Still, The Apprentice is coming to an end and I do need something to laugh at. So I feel that this season I shall succumb to the secretly inherent compulsion we all have to gawp at people lower on the social-scale than ourselves. And in light of this, I’d like to put forward my suggestions for members of the Big Brother house this year:
Billy Felch: a cheeky chirpy chappy, he always wears zany hats, continually says what’s on his mind no matter how outrageous it is, and has no arms.
Lefreak C’estchic: utterly 'mad' and outrageously gay, Lefreak loves gaymen, being gay and everything about gay culture. He makes no secret of his own particular proclivities and hopes to be responsible for the first ever Cleveland steamer delivered live on Channel 4.
Twig: Twig doesn’t believe in surnames. Nor does he believe in western imperialism, neo-conservative capitalism or washing his balls.
Susan Boyle: not THE Susan Boyle, but a woman so obsessed with Susan Boyle that she's legally changed her name to emulate her idol. The twenty six year-old now also wears frumpy dresses, eats battered kebabs and swears like a sailor.

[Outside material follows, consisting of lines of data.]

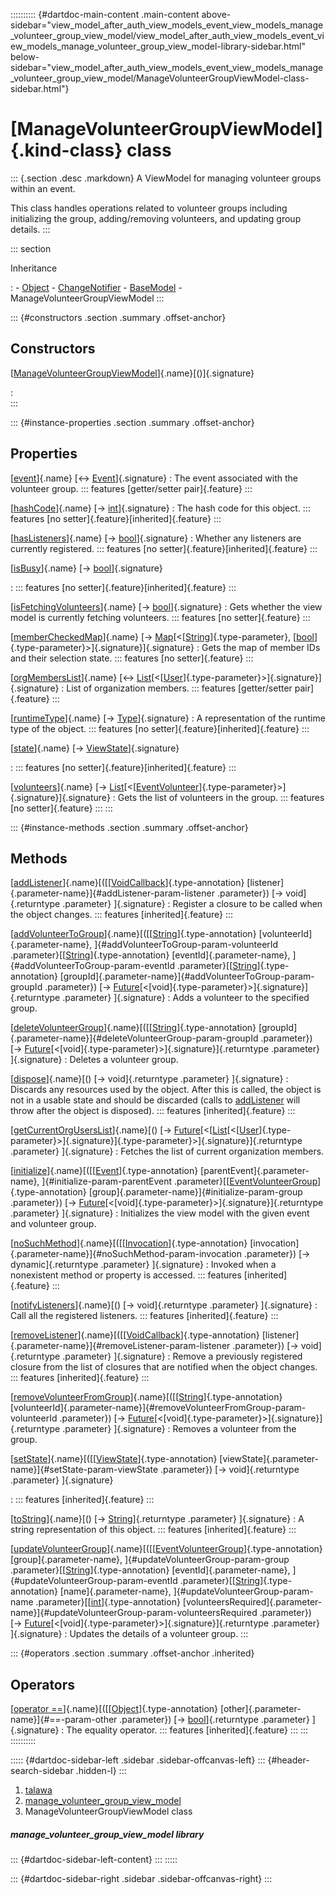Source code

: :::::::::: {#dartdoc-main-content .main-content above-sidebar="view_model_after_auth_view_models_event_view_models_manage_volunteer_group_view_model/view_model_after_auth_view_models_event_view_models_manage_volunteer_group_view_model-library-sidebar.html" below-sidebar="view_model_after_auth_view_models_event_view_models_manage_volunteer_group_view_model/ManageVolunteerGroupViewModel-class-sidebar.html"}
<div>

# [ManageVolunteerGroupViewModel]{.kind-class} class

</div>

::: {.section .desc .markdown}
A ViewModel for managing volunteer groups within an event.

This class handles operations related to volunteer groups including
initializing the group, adding/removing volunteers, and updating group
details.
:::

::: section

Inheritance

:   -   [Object](https://api.flutter.dev/flutter/dart-core/Object-class.html)
    -   [ChangeNotifier](https://api.flutter.dev/flutter/foundation/ChangeNotifier-class.html)
    -   [BaseModel](../view_model_base_view_model/BaseModel-class.html)
    -   ManageVolunteerGroupViewModel
:::

::: {#constructors .section .summary .offset-anchor}
## Constructors

[[ManageVolunteerGroupViewModel](../view_model_after_auth_view_models_event_view_models_manage_volunteer_group_view_model/ManageVolunteerGroupViewModel/ManageVolunteerGroupViewModel.html)]{.name}[()]{.signature}

:   
:::

::: {#instance-properties .section .summary .offset-anchor}
## Properties

[[event](../view_model_after_auth_view_models_event_view_models_manage_volunteer_group_view_model/ManageVolunteerGroupViewModel/event.html)]{.name} [↔ [Event](../models_events_event_model/Event-class.html)]{.signature}
:   The event associated with the volunteer group.
    ::: features
    [getter/setter pair]{.feature}
    :::

[[hashCode](https://api.flutter.dev/flutter/dart-core/Object/hashCode.html)]{.name} [→ [int](https://api.flutter.dev/flutter/dart-core/int-class.html)]{.signature}
:   The hash code for this object.
    ::: features
    [no setter]{.feature}[inherited]{.feature}
    :::

[[hasListeners](https://api.flutter.dev/flutter/foundation/ChangeNotifier/hasListeners.html)]{.name} [→ [bool](https://api.flutter.dev/flutter/dart-core/bool-class.html)]{.signature}
:   Whether any listeners are currently registered.
    ::: features
    [no setter]{.feature}[inherited]{.feature}
    :::

[[isBusy](../view_model_base_view_model/BaseModel/isBusy.html)]{.name} [→ [bool](https://api.flutter.dev/flutter/dart-core/bool-class.html)]{.signature}

:   ::: features
    [no setter]{.feature}[inherited]{.feature}
    :::

[[isFetchingVolunteers](../view_model_after_auth_view_models_event_view_models_manage_volunteer_group_view_model/ManageVolunteerGroupViewModel/isFetchingVolunteers.html)]{.name} [→ [bool](https://api.flutter.dev/flutter/dart-core/bool-class.html)]{.signature}
:   Gets whether the view model is currently fetching volunteers.
    ::: features
    [no setter]{.feature}
    :::

[[memberCheckedMap](../view_model_after_auth_view_models_event_view_models_manage_volunteer_group_view_model/ManageVolunteerGroupViewModel/memberCheckedMap.html)]{.name} [→ [Map](https://api.flutter.dev/flutter/dart-core/Map-class.html)[\<[[String](https://api.flutter.dev/flutter/dart-core/String-class.html)]{.type-parameter}, [[bool](https://api.flutter.dev/flutter/dart-core/bool-class.html)]{.type-parameter}\>]{.signature}]{.signature}
:   Gets the map of member IDs and their selection state.
    ::: features
    [no setter]{.feature}
    :::

[[orgMembersList](../view_model_after_auth_view_models_event_view_models_manage_volunteer_group_view_model/ManageVolunteerGroupViewModel/orgMembersList.html)]{.name} [↔ [List](https://api.flutter.dev/flutter/dart-core/List-class.html)[\<[[User](../models_user_user_info/User-class.html)]{.type-parameter}\>]{.signature}]{.signature}
:   List of organization members.
    ::: features
    [getter/setter pair]{.feature}
    :::

[[runtimeType](https://api.flutter.dev/flutter/dart-core/Object/runtimeType.html)]{.name} [→ [Type](https://api.flutter.dev/flutter/dart-core/Type-class.html)]{.signature}
:   A representation of the runtime type of the object.
    ::: features
    [no setter]{.feature}[inherited]{.feature}
    :::

[[state](../view_model_base_view_model/BaseModel/state.html)]{.name} [→ [ViewState](../enums_enums/ViewState.html)]{.signature}

:   ::: features
    [no setter]{.feature}[inherited]{.feature}
    :::

[[volunteers](../view_model_after_auth_view_models_event_view_models_manage_volunteer_group_view_model/ManageVolunteerGroupViewModel/volunteers.html)]{.name} [→ [List](https://api.flutter.dev/flutter/dart-core/List-class.html)[\<[[EventVolunteer](../models_events_event_volunteer/EventVolunteer-class.html)]{.type-parameter}\>]{.signature}]{.signature}
:   Gets the list of volunteers in the group.
    ::: features
    [no setter]{.feature}
    :::
:::

::: {#instance-methods .section .summary .offset-anchor}
## Methods

[[addListener](https://api.flutter.dev/flutter/foundation/ChangeNotifier/addListener.html)]{.name}[([[[VoidCallback](https://api.flutter.dev/flutter/dart-ui/VoidCallback.html)]{.type-annotation} [listener]{.parameter-name}]{#addListener-param-listener .parameter}) [→ void]{.returntype .parameter} ]{.signature}
:   Register a closure to be called when the object changes.
    ::: features
    [inherited]{.feature}
    :::

[[addVolunteerToGroup](../view_model_after_auth_view_models_event_view_models_manage_volunteer_group_view_model/ManageVolunteerGroupViewModel/addVolunteerToGroup.html)]{.name}[([[[String](https://api.flutter.dev/flutter/dart-core/String-class.html)]{.type-annotation} [volunteerId]{.parameter-name}, ]{#addVolunteerToGroup-param-volunteerId .parameter}[[[String](https://api.flutter.dev/flutter/dart-core/String-class.html)]{.type-annotation} [eventId]{.parameter-name}, ]{#addVolunteerToGroup-param-eventId .parameter}[[[String](https://api.flutter.dev/flutter/dart-core/String-class.html)]{.type-annotation} [groupId]{.parameter-name}]{#addVolunteerToGroup-param-groupId .parameter}) [→ [Future](https://api.flutter.dev/flutter/dart-core/Future-class.html)[\<[void]{.type-parameter}\>]{.signature}]{.returntype .parameter} ]{.signature}
:   Adds a volunteer to the specified group.

[[deleteVolunteerGroup](../view_model_after_auth_view_models_event_view_models_manage_volunteer_group_view_model/ManageVolunteerGroupViewModel/deleteVolunteerGroup.html)]{.name}[([[[String](https://api.flutter.dev/flutter/dart-core/String-class.html)]{.type-annotation} [groupId]{.parameter-name}]{#deleteVolunteerGroup-param-groupId .parameter}) [→ [Future](https://api.flutter.dev/flutter/dart-core/Future-class.html)[\<[void]{.type-parameter}\>]{.signature}]{.returntype .parameter} ]{.signature}
:   Deletes a volunteer group.

[[dispose](https://api.flutter.dev/flutter/foundation/ChangeNotifier/dispose.html)]{.name}[() [→ void]{.returntype .parameter} ]{.signature}
:   Discards any resources used by the object. After this is called, the
    object is not in a usable state and should be discarded (calls to
    [addListener](https://api.flutter.dev/flutter/foundation/ChangeNotifier/addListener.html)
    will throw after the object is disposed).
    ::: features
    [inherited]{.feature}
    :::

[[getCurrentOrgUsersList](../view_model_after_auth_view_models_event_view_models_manage_volunteer_group_view_model/ManageVolunteerGroupViewModel/getCurrentOrgUsersList.html)]{.name}[() [→ [Future](https://api.flutter.dev/flutter/dart-core/Future-class.html)[\<[[List](https://api.flutter.dev/flutter/dart-core/List-class.html)[\<[[User](../models_user_user_info/User-class.html)]{.type-parameter}\>]{.signature}]{.type-parameter}\>]{.signature}]{.returntype .parameter} ]{.signature}
:   Fetches the list of current organization members.

[[initialize](../view_model_after_auth_view_models_event_view_models_manage_volunteer_group_view_model/ManageVolunteerGroupViewModel/initialize.html)]{.name}[([[[Event](../models_events_event_model/Event-class.html)]{.type-annotation} [parentEvent]{.parameter-name}, ]{#initialize-param-parentEvent .parameter}[[[EventVolunteerGroup](../models_events_event_volunteer_group/EventVolunteerGroup-class.html)]{.type-annotation} [group]{.parameter-name}]{#initialize-param-group .parameter}) [→ [Future](https://api.flutter.dev/flutter/dart-core/Future-class.html)[\<[void]{.type-parameter}\>]{.signature}]{.returntype .parameter} ]{.signature}
:   Initializes the view model with the given event and volunteer group.

[[noSuchMethod](https://api.flutter.dev/flutter/dart-core/Object/noSuchMethod.html)]{.name}[([[[Invocation](https://api.flutter.dev/flutter/dart-core/Invocation-class.html)]{.type-annotation} [invocation]{.parameter-name}]{#noSuchMethod-param-invocation .parameter}) [→ dynamic]{.returntype .parameter} ]{.signature}
:   Invoked when a nonexistent method or property is accessed.
    ::: features
    [inherited]{.feature}
    :::

[[notifyListeners](https://api.flutter.dev/flutter/foundation/ChangeNotifier/notifyListeners.html)]{.name}[() [→ void]{.returntype .parameter} ]{.signature}
:   Call all the registered listeners.
    ::: features
    [inherited]{.feature}
    :::

[[removeListener](https://api.flutter.dev/flutter/foundation/ChangeNotifier/removeListener.html)]{.name}[([[[VoidCallback](https://api.flutter.dev/flutter/dart-ui/VoidCallback.html)]{.type-annotation} [listener]{.parameter-name}]{#removeListener-param-listener .parameter}) [→ void]{.returntype .parameter} ]{.signature}
:   Remove a previously registered closure from the list of closures
    that are notified when the object changes.
    ::: features
    [inherited]{.feature}
    :::

[[removeVolunteerFromGroup](../view_model_after_auth_view_models_event_view_models_manage_volunteer_group_view_model/ManageVolunteerGroupViewModel/removeVolunteerFromGroup.html)]{.name}[([[[String](https://api.flutter.dev/flutter/dart-core/String-class.html)]{.type-annotation} [volunteerId]{.parameter-name}]{#removeVolunteerFromGroup-param-volunteerId .parameter}) [→ [Future](https://api.flutter.dev/flutter/dart-core/Future-class.html)[\<[void]{.type-parameter}\>]{.signature}]{.returntype .parameter} ]{.signature}
:   Removes a volunteer from the group.

[[setState](../view_model_base_view_model/BaseModel/setState.html)]{.name}[([[[ViewState](../enums_enums/ViewState.html)]{.type-annotation} [viewState]{.parameter-name}]{#setState-param-viewState .parameter}) [→ void]{.returntype .parameter} ]{.signature}

:   ::: features
    [inherited]{.feature}
    :::

[[toString](https://api.flutter.dev/flutter/dart-core/Object/toString.html)]{.name}[() [→ [String](https://api.flutter.dev/flutter/dart-core/String-class.html)]{.returntype .parameter} ]{.signature}
:   A string representation of this object.
    ::: features
    [inherited]{.feature}
    :::

[[updateVolunteerGroup](../view_model_after_auth_view_models_event_view_models_manage_volunteer_group_view_model/ManageVolunteerGroupViewModel/updateVolunteerGroup.html)]{.name}[([[[EventVolunteerGroup](../models_events_event_volunteer_group/EventVolunteerGroup-class.html)]{.type-annotation} [group]{.parameter-name}, ]{#updateVolunteerGroup-param-group .parameter}[[[String](https://api.flutter.dev/flutter/dart-core/String-class.html)]{.type-annotation} [eventId]{.parameter-name}, ]{#updateVolunteerGroup-param-eventId .parameter}[[[String](https://api.flutter.dev/flutter/dart-core/String-class.html)]{.type-annotation} [name]{.parameter-name}, ]{#updateVolunteerGroup-param-name .parameter}[[[int](https://api.flutter.dev/flutter/dart-core/int-class.html)]{.type-annotation} [volunteersRequired]{.parameter-name}]{#updateVolunteerGroup-param-volunteersRequired .parameter}) [→ [Future](https://api.flutter.dev/flutter/dart-core/Future-class.html)[\<[void]{.type-parameter}\>]{.signature}]{.returntype .parameter} ]{.signature}
:   Updates the details of a volunteer group.
:::

::: {#operators .section .summary .offset-anchor .inherited}
## Operators

[[operator ==](https://api.flutter.dev/flutter/dart-core/Object/operator_equals.html)]{.name}[([[[Object](https://api.flutter.dev/flutter/dart-core/Object-class.html)]{.type-annotation} [other]{.parameter-name}]{#==-param-other .parameter}) [→ [bool](https://api.flutter.dev/flutter/dart-core/bool-class.html)]{.returntype .parameter} ]{.signature}
:   The equality operator.
    ::: features
    [inherited]{.feature}
    :::
:::
::::::::::

::::: {#dartdoc-sidebar-left .sidebar .sidebar-offcanvas-left}
::: {#header-search-sidebar .hidden-l}
:::

1.  [talawa](../index.html)
2.  [manage_volunteer_group_view_model](../view_model_after_auth_view_models_event_view_models_manage_volunteer_group_view_model/)
3.  ManageVolunteerGroupViewModel class

##### manage_volunteer_group_view_model library

::: {#dartdoc-sidebar-left-content}
:::
:::::

::: {#dartdoc-sidebar-right .sidebar .sidebar-offcanvas-right}
:::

George Hugh Fearnley-Whittingstall de Mellier: ‘posh boy’ George comes from a very distinguished family, who have owned most of Derbyshire since the time of the Restoration. He is characterised by his dry wit, clipped accent and tendency to say that the Holocaust is a global Jewish conspiracy and never happened.
Achmed Smith: 'crazy old Achmed' is always getting himself into scrapes. Whether it be locking himself outside the house without any clothes on or being arrested for plotting to blow up a tube train, Achmed is sure to be the centre of some sort of shenanigans.
Sheryl Pinstripe: gorgeous poll-dancer Sheryl has a fun bubbly personality, a body to die for, all topped off with the world’s most perfect smile. She also has a cock.
Robert Éclair: a born-again Christian and father of twelve, Robert is the embodiment of religious morality, tradition and goodwill. He plays the church organ every Sunday, coaches the church football team and regularly shags his pet goat, Gertrude. He also fucks cows.
Sarah Tall: a midget, but she's called Sarah Tall. Big Brother viewers will NEVER get tired of this. She will definitely win.
Jeffrey Higgins: a sales manager from East Sussex, Jeffrey enjoys discussing current events with his friends, plays rugby for his local village team, and spends his weekends with his wife and two young children. Ladbrokes have given him a 2:1 chance of walking out of the house on the second day.